La Universidad de Cambridge es la envidia, es la envidia de los que aspiran a que la enseñanza superior consolide su privilegiada condición de seres superiores. De ella han salido prestigiosos políticos, científicos, escritores, deportistas, artistas, etcétera. Para algo sus numerosos colleges disponen de clubes de teatro, de remo, de rugby, de cricket, etcétera, que marcan un british way of life que atrae a muchos aspirantes a gentlemen and businessmen, aunque tres de esos colleges (Newnham, New Hall, Lucy Cavendish) son exclusivamente para mujeres, sin que allí haya discusión sobre las bondades de una enseñanza superior diferenciada. La Universidad de Cambridge, fundada a principios del siglo XIII, es la segunda más antigua de la Gran Bretaña, tras su rival de Oxford. Después de ocho siglos de historia, la Universidad de Cambridge se moderniza y capitaliza. La prestigiosa institución académica emite por primera vez deuda, acude al mercado de capitales para paliar los recortes a los que se ve sometida por el gobierno conservador de la Gran Bretaña. La agencia de calificación crediticia Moody's rápidamente le ha otorgado el rating máximo, la ansiada Triple A con perspectiva estable, por encima incluso del propio Gobierno, que tiene la Triple A pero con perspectiva negativa. La institución pretende captar 350 millones de libras vendiendo un bono a 40 años, para pagar, por ejemplo, la deuda de 10 millones de libras que tiene con el Barclays. Los tiempos están cambiando.

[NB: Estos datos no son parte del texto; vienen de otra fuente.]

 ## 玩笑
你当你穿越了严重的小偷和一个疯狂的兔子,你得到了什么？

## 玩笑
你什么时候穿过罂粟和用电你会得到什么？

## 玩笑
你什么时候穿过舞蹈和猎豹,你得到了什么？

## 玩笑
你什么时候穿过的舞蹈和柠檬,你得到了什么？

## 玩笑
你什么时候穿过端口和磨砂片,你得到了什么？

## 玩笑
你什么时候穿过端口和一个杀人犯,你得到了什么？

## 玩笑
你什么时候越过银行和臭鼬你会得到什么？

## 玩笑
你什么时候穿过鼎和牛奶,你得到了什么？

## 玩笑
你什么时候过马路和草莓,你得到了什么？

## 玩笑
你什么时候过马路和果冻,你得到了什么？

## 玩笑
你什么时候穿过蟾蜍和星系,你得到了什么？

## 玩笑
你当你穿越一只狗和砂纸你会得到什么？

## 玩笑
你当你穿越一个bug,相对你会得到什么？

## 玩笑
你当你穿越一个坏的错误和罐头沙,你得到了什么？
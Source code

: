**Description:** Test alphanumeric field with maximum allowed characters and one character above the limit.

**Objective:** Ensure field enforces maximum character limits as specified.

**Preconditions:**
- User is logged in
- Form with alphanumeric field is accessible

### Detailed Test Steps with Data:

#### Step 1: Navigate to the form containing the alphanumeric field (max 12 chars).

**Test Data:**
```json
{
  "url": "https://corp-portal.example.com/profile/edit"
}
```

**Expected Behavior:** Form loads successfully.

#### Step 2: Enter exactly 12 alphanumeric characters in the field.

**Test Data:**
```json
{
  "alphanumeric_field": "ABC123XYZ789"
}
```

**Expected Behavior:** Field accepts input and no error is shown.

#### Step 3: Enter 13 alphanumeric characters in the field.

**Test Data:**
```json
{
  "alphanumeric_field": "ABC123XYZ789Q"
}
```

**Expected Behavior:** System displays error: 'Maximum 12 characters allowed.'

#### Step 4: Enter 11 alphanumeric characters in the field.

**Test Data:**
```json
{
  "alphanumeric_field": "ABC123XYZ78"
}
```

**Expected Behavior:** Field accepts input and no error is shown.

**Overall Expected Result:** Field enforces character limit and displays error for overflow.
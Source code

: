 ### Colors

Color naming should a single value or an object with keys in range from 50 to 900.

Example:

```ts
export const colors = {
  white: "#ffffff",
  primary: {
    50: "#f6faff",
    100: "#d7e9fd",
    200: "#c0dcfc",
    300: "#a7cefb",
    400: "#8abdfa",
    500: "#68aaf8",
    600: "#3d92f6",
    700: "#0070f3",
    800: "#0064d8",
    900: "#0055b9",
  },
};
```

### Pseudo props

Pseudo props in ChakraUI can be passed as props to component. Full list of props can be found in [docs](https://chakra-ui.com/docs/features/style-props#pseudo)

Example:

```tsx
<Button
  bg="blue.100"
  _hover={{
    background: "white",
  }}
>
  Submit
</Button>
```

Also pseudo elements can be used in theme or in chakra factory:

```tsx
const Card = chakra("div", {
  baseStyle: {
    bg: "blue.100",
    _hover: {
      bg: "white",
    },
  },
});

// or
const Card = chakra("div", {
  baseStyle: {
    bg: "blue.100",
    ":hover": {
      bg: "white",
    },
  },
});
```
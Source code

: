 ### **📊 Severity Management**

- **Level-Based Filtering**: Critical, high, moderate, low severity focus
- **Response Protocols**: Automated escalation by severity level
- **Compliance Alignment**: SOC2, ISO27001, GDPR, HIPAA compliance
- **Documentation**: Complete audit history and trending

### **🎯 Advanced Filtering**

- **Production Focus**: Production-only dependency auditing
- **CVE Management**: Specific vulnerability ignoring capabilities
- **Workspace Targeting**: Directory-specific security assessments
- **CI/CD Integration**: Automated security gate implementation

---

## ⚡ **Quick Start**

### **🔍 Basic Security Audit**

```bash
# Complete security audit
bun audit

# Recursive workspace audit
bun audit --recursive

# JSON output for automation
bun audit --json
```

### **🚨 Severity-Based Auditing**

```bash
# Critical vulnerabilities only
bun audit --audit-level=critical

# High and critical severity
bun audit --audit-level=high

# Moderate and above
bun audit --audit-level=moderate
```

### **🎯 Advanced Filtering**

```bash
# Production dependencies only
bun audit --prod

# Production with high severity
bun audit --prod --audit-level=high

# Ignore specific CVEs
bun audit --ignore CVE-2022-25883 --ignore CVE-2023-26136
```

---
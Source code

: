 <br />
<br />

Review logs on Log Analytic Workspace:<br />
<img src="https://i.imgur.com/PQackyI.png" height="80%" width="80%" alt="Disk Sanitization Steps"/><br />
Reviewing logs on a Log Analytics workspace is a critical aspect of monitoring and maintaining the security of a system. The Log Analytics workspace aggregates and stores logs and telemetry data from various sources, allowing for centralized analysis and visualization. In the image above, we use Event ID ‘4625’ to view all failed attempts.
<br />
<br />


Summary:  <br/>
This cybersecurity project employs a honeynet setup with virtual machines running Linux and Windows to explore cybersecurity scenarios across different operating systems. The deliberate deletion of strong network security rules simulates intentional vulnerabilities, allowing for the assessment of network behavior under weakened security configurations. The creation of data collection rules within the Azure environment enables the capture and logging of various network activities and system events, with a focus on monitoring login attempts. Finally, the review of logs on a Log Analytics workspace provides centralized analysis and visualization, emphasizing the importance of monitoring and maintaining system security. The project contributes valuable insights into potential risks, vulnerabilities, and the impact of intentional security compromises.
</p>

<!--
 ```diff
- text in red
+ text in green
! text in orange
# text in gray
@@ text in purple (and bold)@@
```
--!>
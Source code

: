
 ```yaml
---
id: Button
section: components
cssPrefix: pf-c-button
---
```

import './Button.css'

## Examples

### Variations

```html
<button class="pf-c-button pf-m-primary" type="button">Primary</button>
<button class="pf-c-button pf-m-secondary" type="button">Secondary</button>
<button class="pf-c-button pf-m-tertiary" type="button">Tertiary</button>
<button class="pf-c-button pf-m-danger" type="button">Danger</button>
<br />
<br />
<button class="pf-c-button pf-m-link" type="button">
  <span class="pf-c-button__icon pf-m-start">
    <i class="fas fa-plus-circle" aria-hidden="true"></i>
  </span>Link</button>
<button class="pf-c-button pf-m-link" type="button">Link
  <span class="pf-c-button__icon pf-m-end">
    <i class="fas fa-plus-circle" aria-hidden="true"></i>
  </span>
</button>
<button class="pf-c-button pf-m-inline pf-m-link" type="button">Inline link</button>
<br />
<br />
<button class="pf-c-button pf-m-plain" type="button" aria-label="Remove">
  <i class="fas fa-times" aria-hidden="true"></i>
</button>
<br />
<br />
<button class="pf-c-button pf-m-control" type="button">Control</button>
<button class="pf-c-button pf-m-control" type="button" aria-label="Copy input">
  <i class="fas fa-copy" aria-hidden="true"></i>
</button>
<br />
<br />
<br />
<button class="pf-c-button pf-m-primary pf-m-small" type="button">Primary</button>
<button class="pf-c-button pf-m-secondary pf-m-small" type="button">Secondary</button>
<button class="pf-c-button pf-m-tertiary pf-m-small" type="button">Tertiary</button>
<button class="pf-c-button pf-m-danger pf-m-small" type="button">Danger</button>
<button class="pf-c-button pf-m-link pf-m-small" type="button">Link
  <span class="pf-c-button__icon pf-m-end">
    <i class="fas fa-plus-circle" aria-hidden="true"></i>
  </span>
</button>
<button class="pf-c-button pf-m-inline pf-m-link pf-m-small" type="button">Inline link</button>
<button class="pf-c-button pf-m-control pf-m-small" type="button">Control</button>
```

El college más antiguo de la Universidad de Cambridge es Peterhouse. La acción de la obra Zafarrancho en Cambridge, del sarcástico Tom Sharpe, tiene lugar en el college de Porterhouse. Porterhouse no destacó jamás por su nivel académico, pero sí por su magnífica capacidad para la cocina y por su magnífica facilidad para expender títulos superiores. Porterhouse comenzó su declive cuando uno de los administradores dilapidó el patrimonio del college en Montecarlo. Desde entonces, para garantizar su supervivencia ante la dura crisis, argumentando fines docentes e investigadores, subsiste gracias a las donaciones de los padres, que así pueden seleccionar, en libertad, el mejor college para sus hijos, mediante donaciones que les garantizan tanto el ingreso como la graduación. ¿Enseña más la necesidad que la universidad? Un modelo, hay otros.

3 comentarios:

CALATRAVA dijo...

YO VOY MUCHO A CAMBRIDGE PORQUE RYAN AIR ME REGALA BILLETES Y POR MI NIVEL CULTURAL.

BUENA CERVEZA HAY ALLÍ, MUCHAS PINTAS Y ME DICEN QUE MUCHAS BIBLIOTECAS.

David Boby dijo...

Yo viví muchos años en Inglaterra como emigrante que fui y es el mejor país del mundo, lleno de gente bien educada y formal, legales con los trabajadores que de verdad trabajan y todo eso.
Todo eso en Inglaterra, porque cuando vienen de turistas a España beben como británicos, allí se emborrachan en casa y en los pubs pero aquí van cocidos a la playa y por las calles, gritan como locos en el fútbol, son los mejores supporters y hoolligans, son unos energúmenos callejeros, de gentlemen nada de nothing.

estrella dijo...

De todo esto, lo que me deja más intrigada es lo que pasó con el listo que se fundió la pasta en Montecarlo. Reconforta saber que la Gran Bretaña también tiene su propio Dioni.
Por otra parte, la expedición de títulos es parte de las funciónes de las universidades. Hasta que no asumamos que son también centros de investigación, productores de conocimiento e innovación y dinamizadores laborales del entorno en el que se encuentran, no les sacaremos suficiente provecho.